Re: String name and Character Name

From: Hans Aberg (
Date: Fri Apr 22 2005 - 05:26:21 CST

  • Next message: Otto Stolz: "Re: String name and Character Name"

    At 08:38 +0100 2005/04/22, Arcane Jill wrote:
    >>I don't know why there is a need for a
    >>second "unique and immutable identifier" in addition to the U+xxxx code
    >>point identifier. But given that there is such a list, its highly
    >>restricted intended purpose should be made more clear. This must be done
    >>to reduce the problem of people, even major software companies which are
    >>Unicode consortium members, using the list in unintended ways as
    >>meaningful text.

    >Like some others here, I simply don't see the point of
    >human-readable machine-readable list. One or the other, yes, but not
    >both at the same time. There is absolutely no need for an immutable
    >machine-readable list to be human-readable /at the same time/.
    >U-[xx]xxxx works perfectly well as a unique machine-readable
    >identifier, /and/ would work perfectly well as a localization key.
    >(In fact, a database table which uses a numeric primary key is
    >likely to be more efficient than a database table that uses a string
    >primary key).

    Giving each abstract character a unique, human readable name, is in
    the first place useful to humans that want to use it to identify the
    characters. If one wants to say define a new character set, that
    eventually might get its own character numbering, then structurally,
    it would be better to use those names.

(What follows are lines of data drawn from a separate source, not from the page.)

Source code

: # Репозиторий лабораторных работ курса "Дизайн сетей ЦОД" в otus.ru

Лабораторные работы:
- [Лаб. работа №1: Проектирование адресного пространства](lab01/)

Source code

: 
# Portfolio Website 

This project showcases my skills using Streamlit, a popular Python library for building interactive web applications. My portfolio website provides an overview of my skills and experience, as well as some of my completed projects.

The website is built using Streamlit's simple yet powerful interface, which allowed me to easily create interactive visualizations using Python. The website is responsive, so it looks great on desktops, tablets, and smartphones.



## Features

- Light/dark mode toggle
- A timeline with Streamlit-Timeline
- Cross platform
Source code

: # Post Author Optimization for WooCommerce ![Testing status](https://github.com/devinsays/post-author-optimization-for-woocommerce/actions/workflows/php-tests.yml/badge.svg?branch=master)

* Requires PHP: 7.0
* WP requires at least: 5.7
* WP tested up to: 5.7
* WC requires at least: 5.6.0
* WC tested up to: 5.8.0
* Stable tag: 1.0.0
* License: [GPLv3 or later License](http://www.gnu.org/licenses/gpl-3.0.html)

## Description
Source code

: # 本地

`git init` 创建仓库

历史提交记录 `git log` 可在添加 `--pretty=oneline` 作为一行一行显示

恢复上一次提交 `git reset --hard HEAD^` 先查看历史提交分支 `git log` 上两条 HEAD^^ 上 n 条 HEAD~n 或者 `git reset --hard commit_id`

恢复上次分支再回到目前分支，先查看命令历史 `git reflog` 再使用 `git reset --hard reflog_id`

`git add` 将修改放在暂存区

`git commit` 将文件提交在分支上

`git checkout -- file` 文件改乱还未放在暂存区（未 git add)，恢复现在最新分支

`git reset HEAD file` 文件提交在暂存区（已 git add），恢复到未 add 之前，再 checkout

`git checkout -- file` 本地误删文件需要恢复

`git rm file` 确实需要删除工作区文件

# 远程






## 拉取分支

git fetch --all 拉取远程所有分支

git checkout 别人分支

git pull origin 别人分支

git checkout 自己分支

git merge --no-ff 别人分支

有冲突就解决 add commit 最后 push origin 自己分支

    Then, whether one would use those character names or the U-X..X
    character numbers, is just a question of what is useful
    implementationwise. If there is a list by which one can always
    translate back and forth between character names and character
    numbers, then, in an implementation, one can always use say the
    character numbers, and translate into character names, whenever a
    human would want to interpret it. But in a computer implementation,
    one should not assume that an efficient logical representation leads
    to an efficient computer implementation. For example, when
    implementing functional language, there is an efficient de Bruijn
    representation that does not need traditional lambda variable names,
    with some other pleasing logical properties. However, it is rarely
    used in actual functional language implementations, as debugging,
    which is carried out by humans, becomes very difficult.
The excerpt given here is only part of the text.